### AVAILABLE DATA
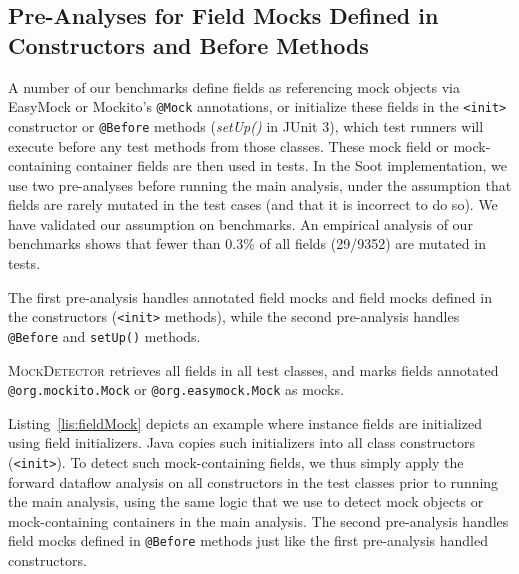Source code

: \subsection{Pre-Analyses for Field Mocks Defined in Constructors and Before Methods}
\label{subsec:pre-analysis}

A number of our benchmarks define fields as referencing mock objects via EasyMock or Mockito's \texttt{@Mock} annotations, or initialize these fields in the \texttt{<init>} constructor or \texttt{@Before} methods (\textit{setUp()} in JUnit 3), which test runners will execute before any test methods from those classes. These mock field or mock-containing container fields are then used in tests. In the Soot implementation, we use two pre-analyses before running the main analysis, under the assumption that fields are rarely mutated in the test cases (and that it is incorrect to do so). We have validated our assumption on benchmarks. An empirical analysis of our benchmarks shows that fewer than 0.3\% of all fields (29/9352) are mutated in tests.

The first pre-analysis handles annotated field mocks and field mocks defined in the constructors (\texttt{<init>} methods), while the second pre-analysis handles \texttt{@Before} and \texttt{setUp()} methods. 

\textsc{MockDetector} retrieves all fields in all test classes, and marks fields annotated {\tt @org.mockito.Mock} or {\tt @org.easymock.Mock} as mocks.

Listing~\ref{lis:fieldMock} depicts an example where instance fields are initialized using field initializers. Java copies such initializers into all class constructors (\texttt{<init>}). To detect such mock-containing fields, we thus simply apply the forward dataflow analysis on all constructors in the test classes prior to running the main analysis, using the same logic that we use to detect mock objects or mock-containing containers in the main analysis. The second pre-analysis handles field mocks defined in \texttt{@Before} methods just like the first pre-analysis handled constructors.



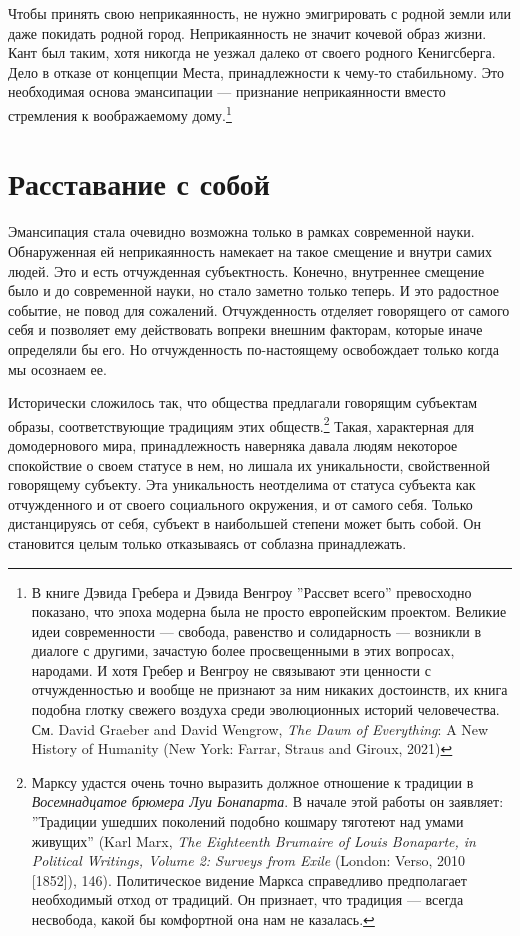 \documentclass[12pt]{book}
\begin{document}
Чтобы принять свою неприкаянность, не нужно эмигрировать с родной земли или даже покидать родной город. Неприкаянность не значит кочевой образ жизни. Кант был таким, хотя никогда не уезжал далеко от своего родного Кенигсберга. Дело в отказе от концепции Места, принадлежности к чему-то стабильному. Это необходимая основа эмансипации --- признание неприкаянности вместо стремления к воображаемому дому.\footnote{В книге Дэвида Гребера и Дэвида Венгроу ''Рассвет всего'' превосходно показано, что эпоха модерна была не просто европейским проектом. Великие идеи современности --- свобода, равенство и солидарность --- возникли в диалоге с другими, зачастую более просвещенными в этих вопросах, народами. И хотя Гребер и Венгроу не связывают эти ценности с отчужденностью и вообще не признают за ним никаких достоинств, их книга подобна глотку свежего воздуха среди эволюционных историй человечества. См. David Graeber and David Wengrow, \textit{The Dawn of Everything}: A New History of Humanity (New York: Farrar, Straus and Giroux, 2021)}

\section{Расставание с собой}

Эмансипация стала очевидно возможна только в рамках современной науки. Обнаруженная ей неприкаянность намекает на такое смещение и внутри самих людей. Это и есть отчужденная субъектность. Конечно, внутреннее смещение было и до современной науки, но стало заметно только теперь. И это радостное событие, не повод для сожалений. Отчужденность отделяет говорящего от самого себя и позволяет ему действовать вопреки внешним факторам, которые иначе определяли бы его. Но отчужденность по-настоящему освобождает только когда мы осознаем ее.

Исторически сложилось так, что общества предлагали говорящим субъектам образы, соответствующие традициям этих обществ.\footnote{Марксу удастся очень точно выразить должное отношение к традиции в \textit{Восемнадцатое брюмера Луи Бонапарта}. В начале этой работы он заявляет: ''Традиции ушедших поколений подобно кошмару тяготеют над умами живущих'' (Karl Marx, \textit{The Eighteenth Brumaire of Louis Bonaparte, in Political Writings, Volume 2: Surveys from Exile} (London: Verso, 2010 [1852]), 146). Политическое видение Маркса справедливо предполагает необходимый отход от традиций. Он признает, что традиция --- всегда несвобода, какой бы комфортной она нам не казалась.} Такая, характерная для домодернового мира, принадлежность наверняка давала людям некоторое спокойствие о своем статусе в нем, но лишала их уникальности, свойственной говорящему субъекту. Эта уникальность неотделима от статуса субъекта как отчужденного и от своего социального окружения, и от самого себя. Только дистанцируясь от себя, субъект в наибольшей степени может быть собой. Он становится целым только отказываясь от соблазна принадлежать. 
\end{document}

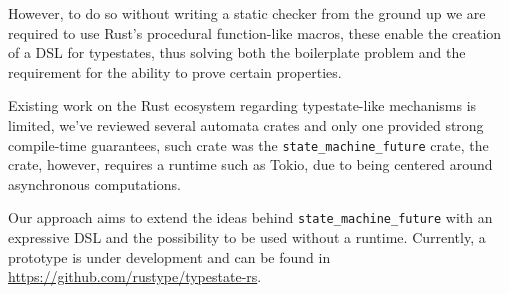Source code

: \documentclass[a4paper, 10pt]{article}
\begin{document}
However, to do so without writing a static checker from the ground up we are required to use Rust's procedural function-like macros,
these enable the creation of a DSL for typestates,
thus solving both the boilerplate problem and the requirement for the ability to prove certain properties.

Existing work on the Rust ecosystem regarding typestate-like mechanisms is limited,
we've reviewed several automata crates and only one provided strong compile-time guarantees,
such crate was the \texttt{state\_machine\_future} crate, the crate, however, requires a runtime such as Tokio, due to being centered around asynchronous computations.

Our approach aims to extend the ideas behind \texttt{state\_machine\_future} with an expressive DSL and
the possibility to be used without a runtime.
Currently, a prototype is under development and can be found in \url{https://github.com/rustype/typestate-rs}.

\end{document}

### YOUR OBJECTIVE
Set down only the lines above that fall between the line holding "The first pre-analysis handles" and the line holding "retrieves all fields", inclusive, keeping each exact.

### RESPONSE AREA
The first pre-analysis handles annotated field mocks and field mocks defined in the constructors (\texttt{<init>} methods), while the second pre-analysis handles \texttt{@Before} and \texttt{setUp()} methods. 

\textsc{MockDetector} retrieves all fields in all test classes, and marks fields annotated {\tt @org.mockito.Mock} or {\tt @org.easymock.Mock} as mocks.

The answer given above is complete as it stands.